Snackbrands headquarters is located in Norwest, with an original manufacturing site in Smithfield, and a new manufacturing site in Orchard Hills, New South Wales, Sydney, Australia. The company used to also have a manufacturing facility in Blacktown, however this site closed in early 2025, with Smithfield due to close in late 2025, leaving the flagship site at Orchard Hills as the sole manufacturing site in Australia. These facilities produce approximately 200 million packets per annum. Product lines include:

- CC's
- Thins
- Kettle
- The Natural Chip Co.
- The Natural Cracker Co.
- Cheezels
- French Fries
- Jumpy’s
- Samboy
- Chickadees
- Tyrrells (crisps)

==Sustainability==

===Roundtable on Sustainable Palm Oil (RSPO)===

In September 2012, Snackbrands became an associated member of the Roundtable on Sustainable Palm Oil (RSPO). RSPO is a transnational non-profit organisation established to encourage, develop and advance the attainment, production, funding and practise of sustainable palm oil products.

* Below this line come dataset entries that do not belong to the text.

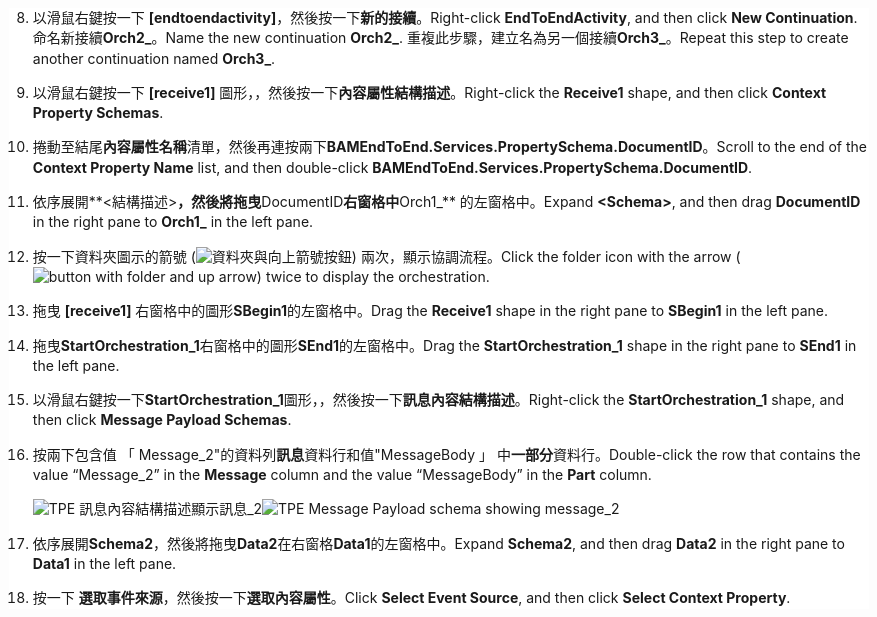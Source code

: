 8. <span data-ttu-id="3aa9d-227">以滑鼠右鍵按一下 **[endtoendactivity]**，然後按一下**新的接續**。</span><span class="sxs-lookup"><span data-stu-id="3aa9d-227">Right-click **EndToEndActivity**, and then click **New Continuation**.</span></span> <span data-ttu-id="3aa9d-228">命名新接續**Orch2_**。</span><span class="sxs-lookup"><span data-stu-id="3aa9d-228">Name the new continuation **Orch2_**.</span></span> <span data-ttu-id="3aa9d-229">重複此步驟，建立名為另一個接續**Orch3_**。</span><span class="sxs-lookup"><span data-stu-id="3aa9d-229">Repeat this step to create another continuation named **Orch3_**.</span></span>  

9. <span data-ttu-id="3aa9d-230">以滑鼠右鍵按一下 **[receive1]** 圖形，，然後按一下**內容屬性結構描述**。</span><span class="sxs-lookup"><span data-stu-id="3aa9d-230">Right-click the **Receive1** shape, and then click **Context Property Schemas**.</span></span>  

10. <span data-ttu-id="3aa9d-231">捲動至結尾**內容屬性名稱**清單，然後再連按兩下**BAMEndToEnd.Services.PropertySchema.DocumentID**。</span><span class="sxs-lookup"><span data-stu-id="3aa9d-231">Scroll to the end of the **Context Property Name** list, and then double-click **BAMEndToEnd.Services.PropertySchema.DocumentID**.</span></span>  

11. <span data-ttu-id="3aa9d-232">依序展開**\<結構描述\>**，然後將拖曳**DocumentID**右窗格中**Orch1_** 的左窗格中。</span><span class="sxs-lookup"><span data-stu-id="3aa9d-232">Expand **\<Schema\>**, and then drag **DocumentID** in the right pane to **Orch1_** in the left pane.</span></span>  

12. <span data-ttu-id="3aa9d-233">按一下資料夾圖示的箭號 (![資料夾與向上箭號按鈕](../core/media/abccd08b-2b01-49c6-80ed-a032bbbd10d4.gif "abccd08b-2b01-49c6-80ed-a032bbbd10d4")) 兩次，顯示協調流程。</span><span class="sxs-lookup"><span data-stu-id="3aa9d-233">Click the folder icon with the arrow (![button with folder and up arrow](../core/media/abccd08b-2b01-49c6-80ed-a032bbbd10d4.gif "abccd08b-2b01-49c6-80ed-a032bbbd10d4")) twice to display the orchestration.</span></span>  

13. <span data-ttu-id="3aa9d-234">拖曳 **[receive1]** 右窗格中的圖形**SBegin1**的左窗格中。</span><span class="sxs-lookup"><span data-stu-id="3aa9d-234">Drag the **Receive1** shape in the right pane to **SBegin1** in the left pane.</span></span>  

14. <span data-ttu-id="3aa9d-235">拖曳**StartOrchestration_1**右窗格中的圖形**SEnd1**的左窗格中。</span><span class="sxs-lookup"><span data-stu-id="3aa9d-235">Drag the **StartOrchestration_1** shape in the right pane to **SEnd1** in the left pane.</span></span>  

15. <span data-ttu-id="3aa9d-236">以滑鼠右鍵按一下**StartOrchestration_1**圖形，，然後按一下**訊息內容結構描述**。</span><span class="sxs-lookup"><span data-stu-id="3aa9d-236">Right-click the **StartOrchestration_1** shape, and then click **Message Payload Schemas**.</span></span>  

16. <span data-ttu-id="3aa9d-237">按兩下包含值 「 Message_2"的資料列**訊息**資料行和值"MessageBody 」 中**一部分**資料行。</span><span class="sxs-lookup"><span data-stu-id="3aa9d-237">Double-click the row that contains the value “Message_2” in the **Message** column and the value “MessageBody” in the **Part** column.</span></span>  

     <span data-ttu-id="3aa9d-238">![TPE 訊息內容結構描述顯示訊息&#95;2](../core/media/77fbc444-46cf-4d45-8e9c-c330da7ba7d1.gif "77fbc444-46cf-4d45-8e9c-c330da7ba7d1")</span><span class="sxs-lookup"><span data-stu-id="3aa9d-238">![TPE Message Payload schema showing message&#95;2](../core/media/77fbc444-46cf-4d45-8e9c-c330da7ba7d1.gif "77fbc444-46cf-4d45-8e9c-c330da7ba7d1")</span></span>  

17. <span data-ttu-id="3aa9d-239">依序展開**Schema2**，然後將拖曳**Data2**在右窗格**Data1**的左窗格中。</span><span class="sxs-lookup"><span data-stu-id="3aa9d-239">Expand **Schema2**, and then drag **Data2** in the right pane to **Data1** in the left pane.</span></span>  

18. <span data-ttu-id="3aa9d-240">按一下 **選取事件來源**，然後按一下**選取內容屬性**。</span><span class="sxs-lookup"><span data-stu-id="3aa9d-240">Click **Select Event Source**, and then click **Select Context Property**.</span></span>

In 2013, Snackbrands made a publicised commitment to use 100% RSPO certified sustainable palm oil in all manufactured products by 2020, which has been fulfilled; predominantly in the production of Kettle Chips. In October 2014, they began supply of 100% RSPO certified sustainable palm oil in procurement via the “mass balance” methodology.

In February 2015, Snackbrands owned Australian manufacturing sites underwent a RSPO certification audit for Segregated Palm oil and gained certification. This certification was integrated into the development of the $200 million distribution centre in 2018, with annual audits from RSPO.

In 2019, Snackbrands used a total volume of 8,560 tonnes of crude and refined palm oil, 100% of which is RSPO certified sustainable.